Kong OpenTelemetry
Introduction
OpenTelemetry is an open-source observability framework that helps developers instrument, generate, collect, and export telemetry data (metrics, logs, and traces) to help analyze software performance and behavior. When integrated with Kong API Gateway, OpenTelemetry provides powerful insights into API traffic, performance bottlenecks, and potential issues.
In this guide, we'll explore how to set up and configure Kong API Gateway with OpenTelemetry, allowing you to monitor and troubleshoot your API infrastructure effectively.
What is OpenTelemetry?
OpenTelemetry (often abbreviated as OTel) is a Cloud Native Computing Foundation (CNCF) project that provides a collection of tools, APIs, and SDKs to instrument, generate, collect, and export telemetry data for analysis. The three main types of telemetry data are:
- Traces: Records of requests as they flow through your system
- Metrics: Numerical measurements collected at regular intervals
- Logs: Timestamped records of discrete events
Prerequisites
Before we start, make sure you have:
- Kong Gateway installed (version 2.8 or later)

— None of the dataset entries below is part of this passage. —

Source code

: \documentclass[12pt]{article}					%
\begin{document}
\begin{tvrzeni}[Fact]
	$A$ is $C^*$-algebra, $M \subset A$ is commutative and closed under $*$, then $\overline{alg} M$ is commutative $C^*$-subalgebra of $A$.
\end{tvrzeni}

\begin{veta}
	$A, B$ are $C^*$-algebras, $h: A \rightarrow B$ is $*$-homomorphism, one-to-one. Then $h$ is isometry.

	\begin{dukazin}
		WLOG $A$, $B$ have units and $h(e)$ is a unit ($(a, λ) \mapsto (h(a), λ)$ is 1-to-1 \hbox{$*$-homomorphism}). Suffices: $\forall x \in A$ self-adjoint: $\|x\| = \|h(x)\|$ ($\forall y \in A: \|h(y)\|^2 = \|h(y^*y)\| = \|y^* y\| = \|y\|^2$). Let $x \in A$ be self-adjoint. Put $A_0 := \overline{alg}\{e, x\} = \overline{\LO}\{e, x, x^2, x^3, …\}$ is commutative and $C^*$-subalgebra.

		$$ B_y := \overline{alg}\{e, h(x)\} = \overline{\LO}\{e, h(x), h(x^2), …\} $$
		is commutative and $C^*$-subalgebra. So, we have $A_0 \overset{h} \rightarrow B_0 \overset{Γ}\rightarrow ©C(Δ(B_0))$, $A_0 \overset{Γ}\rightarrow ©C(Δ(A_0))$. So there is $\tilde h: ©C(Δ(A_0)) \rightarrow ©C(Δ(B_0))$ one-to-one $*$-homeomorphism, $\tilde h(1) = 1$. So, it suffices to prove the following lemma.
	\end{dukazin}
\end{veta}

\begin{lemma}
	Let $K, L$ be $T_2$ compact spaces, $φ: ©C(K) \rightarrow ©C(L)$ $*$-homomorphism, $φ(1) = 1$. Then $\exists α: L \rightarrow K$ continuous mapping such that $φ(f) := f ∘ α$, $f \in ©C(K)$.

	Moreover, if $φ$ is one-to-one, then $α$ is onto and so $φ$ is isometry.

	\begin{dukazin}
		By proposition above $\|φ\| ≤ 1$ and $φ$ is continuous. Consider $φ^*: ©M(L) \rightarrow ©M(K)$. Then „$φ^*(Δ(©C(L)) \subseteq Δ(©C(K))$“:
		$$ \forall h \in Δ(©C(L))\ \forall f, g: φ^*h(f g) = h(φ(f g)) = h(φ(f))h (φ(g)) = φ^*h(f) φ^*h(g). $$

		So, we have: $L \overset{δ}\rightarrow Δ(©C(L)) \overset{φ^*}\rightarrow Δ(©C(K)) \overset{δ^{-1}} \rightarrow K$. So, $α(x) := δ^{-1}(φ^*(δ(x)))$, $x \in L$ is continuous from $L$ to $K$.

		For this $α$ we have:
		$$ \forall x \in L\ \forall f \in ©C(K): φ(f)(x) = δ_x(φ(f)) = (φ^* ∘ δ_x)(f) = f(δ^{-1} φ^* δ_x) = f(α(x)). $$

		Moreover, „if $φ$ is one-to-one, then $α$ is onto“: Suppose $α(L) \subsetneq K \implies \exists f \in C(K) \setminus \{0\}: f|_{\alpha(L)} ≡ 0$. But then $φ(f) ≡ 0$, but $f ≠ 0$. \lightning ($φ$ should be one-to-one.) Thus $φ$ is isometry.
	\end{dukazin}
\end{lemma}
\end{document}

- Basic understanding of Kong configuration
- Access to an OpenTelemetry backend (Jaeger, Zipkin, Prometheus, etc.)
- Kong Admin API access
Installing the Kong OpenTelemetry Plugin
Kong integrates with OpenTelemetry through a plugin. Let's set it up:
1. Install the OpenTelemetry Plugin
If you're using Kong Gateway Enterprise, the plugin is included. For Kong Gateway OSS, you need to install it:
# Using luarocks
$ luarocks install kong-plugin-opentelemetry
# Or add it to your Kong configuration
$ export KONG_PLUGINS=bundled,opentelemetry
2. Configure the Plugin
You can enable the plugin globally or for specific services/routes:
# Enable globally
$ curl -X POST http://localhost:8001/plugins/ \
--data "name=opentelemetry" \
--data "config.endpoint=http://otel-collector:4318/v1/traces" \
--data "config.headers.content-type=application/json"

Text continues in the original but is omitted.